WORK REQUIRED:
Search the entries for the word "Verfahrens" and pull out each line that has it.

** SUPPLIED INFORMATION follows **

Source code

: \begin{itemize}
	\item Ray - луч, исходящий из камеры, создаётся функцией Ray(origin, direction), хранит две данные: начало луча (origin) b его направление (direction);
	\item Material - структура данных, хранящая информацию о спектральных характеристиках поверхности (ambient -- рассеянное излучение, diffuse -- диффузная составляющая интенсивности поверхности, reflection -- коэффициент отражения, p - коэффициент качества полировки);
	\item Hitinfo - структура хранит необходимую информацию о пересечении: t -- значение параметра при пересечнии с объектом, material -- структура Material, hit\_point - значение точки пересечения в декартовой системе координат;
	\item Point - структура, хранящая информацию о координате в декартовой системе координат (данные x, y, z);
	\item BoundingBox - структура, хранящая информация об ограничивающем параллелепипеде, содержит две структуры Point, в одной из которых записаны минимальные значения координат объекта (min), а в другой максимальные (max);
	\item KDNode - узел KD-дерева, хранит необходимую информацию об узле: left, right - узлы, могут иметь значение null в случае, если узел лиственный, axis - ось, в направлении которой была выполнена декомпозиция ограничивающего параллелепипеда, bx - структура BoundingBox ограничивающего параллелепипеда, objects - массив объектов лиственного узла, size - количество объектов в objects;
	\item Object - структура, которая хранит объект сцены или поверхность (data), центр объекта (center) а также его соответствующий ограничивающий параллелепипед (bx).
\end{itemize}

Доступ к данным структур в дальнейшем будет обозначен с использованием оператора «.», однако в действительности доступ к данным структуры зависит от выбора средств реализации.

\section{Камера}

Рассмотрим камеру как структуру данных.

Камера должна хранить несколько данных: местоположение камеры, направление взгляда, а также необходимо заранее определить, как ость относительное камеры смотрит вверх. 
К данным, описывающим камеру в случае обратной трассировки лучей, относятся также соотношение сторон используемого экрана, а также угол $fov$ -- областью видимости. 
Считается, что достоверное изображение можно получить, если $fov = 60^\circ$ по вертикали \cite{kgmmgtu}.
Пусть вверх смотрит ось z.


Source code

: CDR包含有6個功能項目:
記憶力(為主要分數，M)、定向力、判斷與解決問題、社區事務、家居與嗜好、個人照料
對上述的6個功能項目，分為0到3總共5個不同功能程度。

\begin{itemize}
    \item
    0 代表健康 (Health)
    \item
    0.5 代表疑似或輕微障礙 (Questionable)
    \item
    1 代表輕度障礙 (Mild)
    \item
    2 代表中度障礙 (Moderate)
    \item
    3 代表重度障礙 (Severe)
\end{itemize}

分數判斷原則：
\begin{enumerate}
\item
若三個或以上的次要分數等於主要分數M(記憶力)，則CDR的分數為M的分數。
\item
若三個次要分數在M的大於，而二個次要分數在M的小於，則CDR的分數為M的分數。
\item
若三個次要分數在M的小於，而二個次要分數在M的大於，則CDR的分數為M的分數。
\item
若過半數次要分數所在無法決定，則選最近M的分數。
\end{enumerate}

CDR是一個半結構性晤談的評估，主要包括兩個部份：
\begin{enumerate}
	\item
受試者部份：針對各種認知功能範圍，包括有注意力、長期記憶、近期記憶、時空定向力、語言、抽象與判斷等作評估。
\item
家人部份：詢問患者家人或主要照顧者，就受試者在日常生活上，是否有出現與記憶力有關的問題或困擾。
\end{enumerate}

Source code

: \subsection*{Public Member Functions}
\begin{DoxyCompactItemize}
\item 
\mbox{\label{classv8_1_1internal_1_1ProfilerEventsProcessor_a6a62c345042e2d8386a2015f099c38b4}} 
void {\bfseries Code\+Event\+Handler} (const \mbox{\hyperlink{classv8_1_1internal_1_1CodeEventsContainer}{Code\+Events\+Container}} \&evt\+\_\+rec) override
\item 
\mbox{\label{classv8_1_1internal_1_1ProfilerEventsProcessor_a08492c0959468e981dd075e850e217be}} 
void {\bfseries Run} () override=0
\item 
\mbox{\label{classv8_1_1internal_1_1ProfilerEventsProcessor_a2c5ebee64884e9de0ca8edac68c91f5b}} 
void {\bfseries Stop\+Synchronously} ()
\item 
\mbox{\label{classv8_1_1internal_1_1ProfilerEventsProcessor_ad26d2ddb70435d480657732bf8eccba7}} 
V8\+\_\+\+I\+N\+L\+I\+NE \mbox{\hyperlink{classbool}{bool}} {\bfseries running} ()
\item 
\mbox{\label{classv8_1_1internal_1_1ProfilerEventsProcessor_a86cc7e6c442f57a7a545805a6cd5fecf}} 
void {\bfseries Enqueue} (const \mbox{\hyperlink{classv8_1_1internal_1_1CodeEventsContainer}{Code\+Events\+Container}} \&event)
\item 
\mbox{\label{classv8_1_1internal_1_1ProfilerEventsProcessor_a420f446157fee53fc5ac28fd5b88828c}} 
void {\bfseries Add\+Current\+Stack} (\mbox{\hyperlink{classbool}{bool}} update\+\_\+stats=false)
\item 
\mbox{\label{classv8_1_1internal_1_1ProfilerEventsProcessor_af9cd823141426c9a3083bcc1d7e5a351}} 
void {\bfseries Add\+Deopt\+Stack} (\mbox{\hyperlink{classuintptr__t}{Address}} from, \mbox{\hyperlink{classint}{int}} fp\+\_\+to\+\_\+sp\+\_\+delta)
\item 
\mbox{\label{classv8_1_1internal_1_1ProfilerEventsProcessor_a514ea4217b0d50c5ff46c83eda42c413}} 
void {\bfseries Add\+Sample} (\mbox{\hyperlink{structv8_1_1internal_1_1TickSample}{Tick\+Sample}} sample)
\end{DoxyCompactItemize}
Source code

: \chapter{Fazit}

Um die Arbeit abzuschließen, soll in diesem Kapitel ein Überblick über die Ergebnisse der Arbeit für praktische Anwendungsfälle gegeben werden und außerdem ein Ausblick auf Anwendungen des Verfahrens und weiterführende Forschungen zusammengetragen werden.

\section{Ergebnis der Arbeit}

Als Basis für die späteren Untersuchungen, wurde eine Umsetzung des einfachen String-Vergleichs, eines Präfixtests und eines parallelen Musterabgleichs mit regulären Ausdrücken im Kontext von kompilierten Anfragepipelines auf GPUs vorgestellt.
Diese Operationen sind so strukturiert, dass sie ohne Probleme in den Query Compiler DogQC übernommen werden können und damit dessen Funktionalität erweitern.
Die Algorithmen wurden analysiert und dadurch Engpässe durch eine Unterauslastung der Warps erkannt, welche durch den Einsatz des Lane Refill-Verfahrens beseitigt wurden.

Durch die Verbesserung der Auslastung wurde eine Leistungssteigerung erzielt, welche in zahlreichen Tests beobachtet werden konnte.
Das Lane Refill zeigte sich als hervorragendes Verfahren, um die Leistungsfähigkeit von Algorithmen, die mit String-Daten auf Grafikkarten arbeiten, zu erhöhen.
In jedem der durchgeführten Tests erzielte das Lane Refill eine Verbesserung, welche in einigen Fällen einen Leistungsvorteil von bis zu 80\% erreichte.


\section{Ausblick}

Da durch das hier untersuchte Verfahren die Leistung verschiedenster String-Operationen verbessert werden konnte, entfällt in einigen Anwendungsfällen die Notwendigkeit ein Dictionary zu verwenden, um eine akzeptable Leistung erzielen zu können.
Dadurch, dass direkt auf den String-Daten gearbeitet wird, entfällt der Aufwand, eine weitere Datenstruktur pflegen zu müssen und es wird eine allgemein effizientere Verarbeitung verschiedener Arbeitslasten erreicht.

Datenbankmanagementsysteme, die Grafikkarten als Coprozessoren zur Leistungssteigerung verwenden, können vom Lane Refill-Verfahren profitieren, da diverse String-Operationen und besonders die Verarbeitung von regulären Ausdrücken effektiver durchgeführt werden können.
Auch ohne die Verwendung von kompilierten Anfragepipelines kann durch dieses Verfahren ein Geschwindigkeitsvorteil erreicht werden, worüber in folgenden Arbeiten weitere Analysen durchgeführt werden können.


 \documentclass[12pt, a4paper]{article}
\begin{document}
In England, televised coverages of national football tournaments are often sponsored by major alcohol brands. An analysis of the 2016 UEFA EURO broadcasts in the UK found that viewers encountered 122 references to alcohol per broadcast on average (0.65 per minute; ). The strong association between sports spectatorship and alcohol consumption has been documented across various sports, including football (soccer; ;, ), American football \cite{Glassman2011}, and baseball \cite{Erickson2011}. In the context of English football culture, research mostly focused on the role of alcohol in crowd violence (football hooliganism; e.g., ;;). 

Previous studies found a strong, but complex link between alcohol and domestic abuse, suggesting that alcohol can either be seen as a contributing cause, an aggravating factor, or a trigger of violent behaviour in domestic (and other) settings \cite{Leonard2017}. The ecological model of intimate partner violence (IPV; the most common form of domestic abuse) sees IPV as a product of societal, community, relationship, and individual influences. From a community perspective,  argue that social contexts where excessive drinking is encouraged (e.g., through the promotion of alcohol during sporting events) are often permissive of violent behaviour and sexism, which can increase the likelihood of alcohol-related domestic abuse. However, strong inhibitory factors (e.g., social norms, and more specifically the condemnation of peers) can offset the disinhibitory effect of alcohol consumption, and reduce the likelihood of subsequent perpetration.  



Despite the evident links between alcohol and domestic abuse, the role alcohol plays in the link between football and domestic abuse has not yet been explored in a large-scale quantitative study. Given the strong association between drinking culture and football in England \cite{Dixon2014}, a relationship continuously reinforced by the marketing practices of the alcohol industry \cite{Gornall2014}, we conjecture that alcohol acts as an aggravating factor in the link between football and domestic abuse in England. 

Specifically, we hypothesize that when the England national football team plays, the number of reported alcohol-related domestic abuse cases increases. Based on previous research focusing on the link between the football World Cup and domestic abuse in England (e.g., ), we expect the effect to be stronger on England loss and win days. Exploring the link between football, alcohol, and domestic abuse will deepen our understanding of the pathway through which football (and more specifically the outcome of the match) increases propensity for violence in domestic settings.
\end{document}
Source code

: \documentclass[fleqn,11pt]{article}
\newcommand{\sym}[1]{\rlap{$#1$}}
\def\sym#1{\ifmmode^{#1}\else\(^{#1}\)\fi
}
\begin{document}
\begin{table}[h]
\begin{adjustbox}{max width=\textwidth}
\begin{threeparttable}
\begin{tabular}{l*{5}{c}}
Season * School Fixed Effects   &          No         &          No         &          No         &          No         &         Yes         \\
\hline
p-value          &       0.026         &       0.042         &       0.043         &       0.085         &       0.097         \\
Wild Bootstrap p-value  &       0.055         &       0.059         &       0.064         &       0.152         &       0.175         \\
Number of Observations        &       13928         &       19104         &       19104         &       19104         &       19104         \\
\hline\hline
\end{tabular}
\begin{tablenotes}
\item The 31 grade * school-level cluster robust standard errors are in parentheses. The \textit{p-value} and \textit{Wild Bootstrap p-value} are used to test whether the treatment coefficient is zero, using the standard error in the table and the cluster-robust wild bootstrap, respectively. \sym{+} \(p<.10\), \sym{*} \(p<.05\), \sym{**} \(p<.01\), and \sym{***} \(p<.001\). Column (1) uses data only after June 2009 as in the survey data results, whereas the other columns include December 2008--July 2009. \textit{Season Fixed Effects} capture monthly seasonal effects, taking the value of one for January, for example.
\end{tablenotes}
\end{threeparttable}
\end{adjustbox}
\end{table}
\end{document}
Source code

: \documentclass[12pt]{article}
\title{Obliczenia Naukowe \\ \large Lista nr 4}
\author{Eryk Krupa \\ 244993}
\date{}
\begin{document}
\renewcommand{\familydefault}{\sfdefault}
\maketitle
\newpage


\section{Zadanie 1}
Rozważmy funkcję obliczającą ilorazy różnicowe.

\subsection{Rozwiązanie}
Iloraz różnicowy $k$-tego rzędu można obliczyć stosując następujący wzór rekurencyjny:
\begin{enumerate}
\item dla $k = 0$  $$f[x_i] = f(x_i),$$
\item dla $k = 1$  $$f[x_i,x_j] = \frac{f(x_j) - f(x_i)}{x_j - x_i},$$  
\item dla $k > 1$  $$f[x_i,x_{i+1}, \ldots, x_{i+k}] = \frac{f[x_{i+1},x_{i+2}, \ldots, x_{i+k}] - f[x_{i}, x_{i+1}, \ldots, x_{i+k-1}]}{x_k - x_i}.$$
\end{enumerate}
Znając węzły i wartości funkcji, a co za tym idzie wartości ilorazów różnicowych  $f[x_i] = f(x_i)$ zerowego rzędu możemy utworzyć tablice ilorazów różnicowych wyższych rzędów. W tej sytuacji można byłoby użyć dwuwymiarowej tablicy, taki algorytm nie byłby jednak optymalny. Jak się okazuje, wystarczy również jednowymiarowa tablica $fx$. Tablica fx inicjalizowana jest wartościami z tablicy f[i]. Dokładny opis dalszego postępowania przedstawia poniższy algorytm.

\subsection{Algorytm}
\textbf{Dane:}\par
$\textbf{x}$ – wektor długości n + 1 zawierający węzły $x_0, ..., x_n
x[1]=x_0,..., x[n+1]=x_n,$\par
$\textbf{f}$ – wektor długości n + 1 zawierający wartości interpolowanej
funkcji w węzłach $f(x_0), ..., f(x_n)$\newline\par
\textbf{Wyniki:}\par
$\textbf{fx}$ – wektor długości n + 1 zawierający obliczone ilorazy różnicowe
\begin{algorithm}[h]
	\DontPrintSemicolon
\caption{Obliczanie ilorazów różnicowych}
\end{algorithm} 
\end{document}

** End of SUPPLIED INFORMATION **

SOLUTION:
Um die Arbeit abzuschließen, soll in diesem Kapitel ein Überblick über die Ergebnisse der Arbeit für praktische Anwendungsfälle gegeben werden und außerdem ein Ausblick auf Anwendungen des Verfahrens und weiterführende Forschungen zusammengetragen werden.
Die Algorithmen wurden analysiert und dadurch Engpässe durch eine Unterauslastung der Warps erkannt, welche durch den Einsatz des Lane Refill-Verfahrens beseitigt wurden.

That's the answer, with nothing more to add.